[Items from a dataset]
::::::
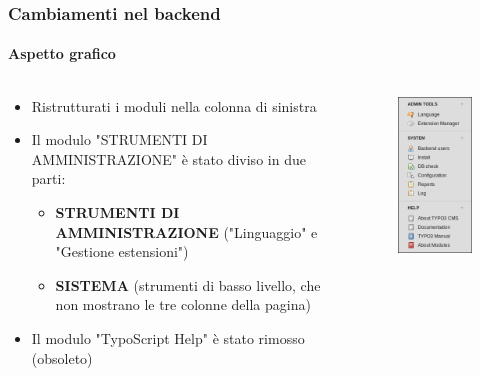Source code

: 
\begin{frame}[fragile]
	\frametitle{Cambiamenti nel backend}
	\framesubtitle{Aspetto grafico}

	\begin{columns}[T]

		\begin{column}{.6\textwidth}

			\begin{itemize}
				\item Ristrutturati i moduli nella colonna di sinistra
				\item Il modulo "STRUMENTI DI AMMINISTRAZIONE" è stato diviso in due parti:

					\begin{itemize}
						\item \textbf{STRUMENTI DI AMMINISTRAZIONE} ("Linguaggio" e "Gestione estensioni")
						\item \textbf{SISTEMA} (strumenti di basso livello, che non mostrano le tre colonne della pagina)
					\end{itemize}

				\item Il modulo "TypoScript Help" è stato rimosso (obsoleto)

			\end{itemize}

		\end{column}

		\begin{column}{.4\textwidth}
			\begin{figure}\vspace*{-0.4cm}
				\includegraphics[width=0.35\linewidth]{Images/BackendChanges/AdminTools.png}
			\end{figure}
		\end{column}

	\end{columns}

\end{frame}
::::::
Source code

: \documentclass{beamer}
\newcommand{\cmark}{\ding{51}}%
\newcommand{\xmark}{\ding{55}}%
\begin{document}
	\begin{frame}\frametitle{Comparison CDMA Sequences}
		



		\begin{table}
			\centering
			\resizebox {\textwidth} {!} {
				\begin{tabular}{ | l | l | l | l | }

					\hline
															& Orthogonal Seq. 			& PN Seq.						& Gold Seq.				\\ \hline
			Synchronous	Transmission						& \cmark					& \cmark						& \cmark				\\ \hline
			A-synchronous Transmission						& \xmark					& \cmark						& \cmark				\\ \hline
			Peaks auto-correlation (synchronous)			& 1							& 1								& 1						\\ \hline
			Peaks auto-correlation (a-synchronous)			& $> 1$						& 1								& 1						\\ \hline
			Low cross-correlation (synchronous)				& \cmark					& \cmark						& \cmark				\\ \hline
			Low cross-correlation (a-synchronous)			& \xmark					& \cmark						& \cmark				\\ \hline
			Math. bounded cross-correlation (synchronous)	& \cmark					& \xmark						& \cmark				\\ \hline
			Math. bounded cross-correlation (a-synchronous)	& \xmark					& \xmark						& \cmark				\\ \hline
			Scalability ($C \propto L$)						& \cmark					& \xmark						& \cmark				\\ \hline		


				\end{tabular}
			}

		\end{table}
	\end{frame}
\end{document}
::::::
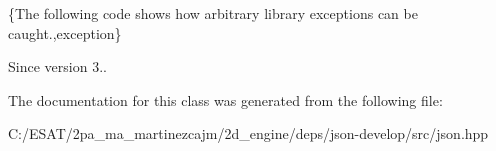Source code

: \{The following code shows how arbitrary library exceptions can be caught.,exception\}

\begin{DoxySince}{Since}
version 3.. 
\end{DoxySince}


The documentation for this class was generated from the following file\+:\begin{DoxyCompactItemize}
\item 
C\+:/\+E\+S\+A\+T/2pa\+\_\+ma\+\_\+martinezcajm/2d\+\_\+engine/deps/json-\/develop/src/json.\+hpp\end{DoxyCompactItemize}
::::::
--- Exercise details ---
Say how many lines in the records include the string "Peaks", giving the figure by itself.

--- Completed task ---
2